▶ _The task_: Copy out each line of the data below in which the string "Send" appears.

BEGIN Data provided

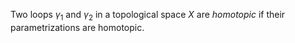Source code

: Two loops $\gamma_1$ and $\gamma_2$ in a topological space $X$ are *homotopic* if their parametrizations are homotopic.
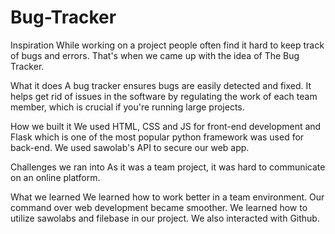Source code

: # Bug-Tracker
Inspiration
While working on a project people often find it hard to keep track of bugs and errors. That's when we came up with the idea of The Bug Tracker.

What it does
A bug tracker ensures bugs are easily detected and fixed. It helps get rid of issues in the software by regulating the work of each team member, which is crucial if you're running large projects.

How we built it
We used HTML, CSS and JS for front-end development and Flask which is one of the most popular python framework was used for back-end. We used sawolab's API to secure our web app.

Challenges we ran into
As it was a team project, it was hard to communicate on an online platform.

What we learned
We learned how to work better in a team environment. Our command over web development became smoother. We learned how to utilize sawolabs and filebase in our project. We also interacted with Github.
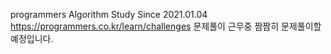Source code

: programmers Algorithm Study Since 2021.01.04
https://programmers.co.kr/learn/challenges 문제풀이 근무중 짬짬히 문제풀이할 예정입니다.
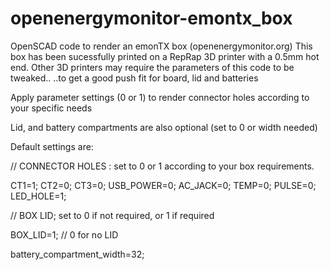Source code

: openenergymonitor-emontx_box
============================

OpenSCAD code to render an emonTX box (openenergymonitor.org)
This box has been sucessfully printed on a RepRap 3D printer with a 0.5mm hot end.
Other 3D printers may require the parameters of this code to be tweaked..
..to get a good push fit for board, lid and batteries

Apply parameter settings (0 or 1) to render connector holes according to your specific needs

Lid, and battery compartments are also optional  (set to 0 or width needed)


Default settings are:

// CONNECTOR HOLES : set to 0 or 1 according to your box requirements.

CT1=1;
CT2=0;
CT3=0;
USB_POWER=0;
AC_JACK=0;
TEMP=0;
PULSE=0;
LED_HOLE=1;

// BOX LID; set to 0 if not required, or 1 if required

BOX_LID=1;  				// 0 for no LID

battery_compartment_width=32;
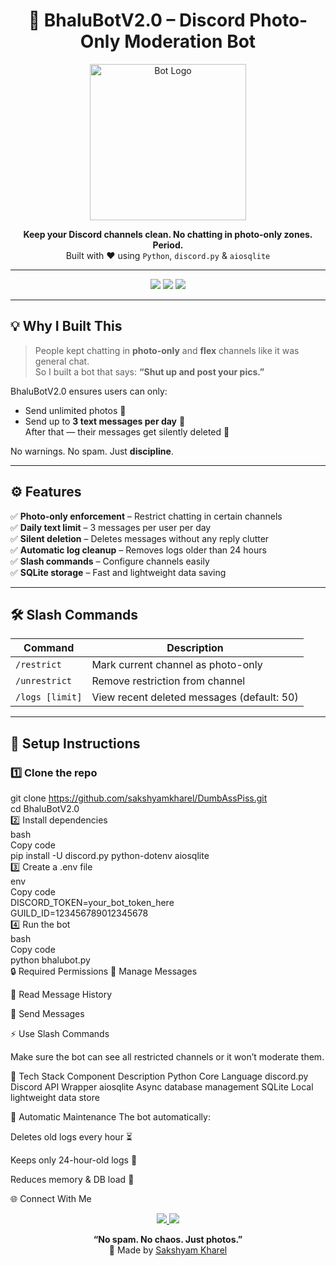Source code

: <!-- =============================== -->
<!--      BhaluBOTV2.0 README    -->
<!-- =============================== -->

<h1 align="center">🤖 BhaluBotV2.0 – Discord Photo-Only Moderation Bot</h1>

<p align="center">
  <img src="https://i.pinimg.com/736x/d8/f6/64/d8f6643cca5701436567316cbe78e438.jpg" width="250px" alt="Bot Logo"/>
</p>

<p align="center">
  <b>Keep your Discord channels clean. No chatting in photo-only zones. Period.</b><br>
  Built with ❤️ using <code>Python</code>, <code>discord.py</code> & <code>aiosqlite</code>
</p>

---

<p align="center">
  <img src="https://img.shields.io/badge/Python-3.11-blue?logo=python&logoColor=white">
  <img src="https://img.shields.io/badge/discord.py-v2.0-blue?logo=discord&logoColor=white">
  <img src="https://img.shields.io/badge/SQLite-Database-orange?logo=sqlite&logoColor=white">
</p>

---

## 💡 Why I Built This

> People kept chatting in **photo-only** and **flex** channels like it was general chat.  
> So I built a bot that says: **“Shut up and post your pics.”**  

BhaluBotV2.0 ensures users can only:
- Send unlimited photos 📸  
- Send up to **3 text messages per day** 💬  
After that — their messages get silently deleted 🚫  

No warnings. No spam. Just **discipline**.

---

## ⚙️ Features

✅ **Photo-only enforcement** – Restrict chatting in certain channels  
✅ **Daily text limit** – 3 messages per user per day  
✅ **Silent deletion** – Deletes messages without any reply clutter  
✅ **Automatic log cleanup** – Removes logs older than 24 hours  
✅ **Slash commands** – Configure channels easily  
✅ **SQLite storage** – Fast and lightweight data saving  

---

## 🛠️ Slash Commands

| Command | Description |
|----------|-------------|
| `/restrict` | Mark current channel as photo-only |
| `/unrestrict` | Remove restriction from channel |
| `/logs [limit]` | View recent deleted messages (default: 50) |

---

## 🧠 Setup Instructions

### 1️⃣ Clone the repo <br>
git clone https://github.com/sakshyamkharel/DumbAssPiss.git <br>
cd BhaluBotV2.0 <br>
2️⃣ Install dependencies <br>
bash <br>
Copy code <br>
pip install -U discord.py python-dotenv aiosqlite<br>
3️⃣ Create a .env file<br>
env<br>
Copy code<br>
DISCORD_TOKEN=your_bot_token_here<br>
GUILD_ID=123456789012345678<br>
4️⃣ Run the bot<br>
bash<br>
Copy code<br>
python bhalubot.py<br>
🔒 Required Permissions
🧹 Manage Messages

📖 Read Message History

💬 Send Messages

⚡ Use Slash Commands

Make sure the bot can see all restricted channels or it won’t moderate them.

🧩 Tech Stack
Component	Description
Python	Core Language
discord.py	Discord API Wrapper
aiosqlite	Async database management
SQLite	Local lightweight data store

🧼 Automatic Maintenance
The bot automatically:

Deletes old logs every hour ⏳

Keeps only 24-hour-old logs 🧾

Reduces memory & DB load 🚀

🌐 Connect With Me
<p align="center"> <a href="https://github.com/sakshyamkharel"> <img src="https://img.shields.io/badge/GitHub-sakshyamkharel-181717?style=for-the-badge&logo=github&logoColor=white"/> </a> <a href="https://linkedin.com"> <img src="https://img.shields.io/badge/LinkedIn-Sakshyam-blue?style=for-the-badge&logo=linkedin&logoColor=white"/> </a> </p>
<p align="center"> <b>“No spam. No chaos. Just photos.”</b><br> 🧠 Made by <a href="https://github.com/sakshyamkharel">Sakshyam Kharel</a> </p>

END Data provided

▶ _Written solution_:
- Send unlimited photos 📸  
- Send up to **3 text messages per day** 💬  
💬 Send Messages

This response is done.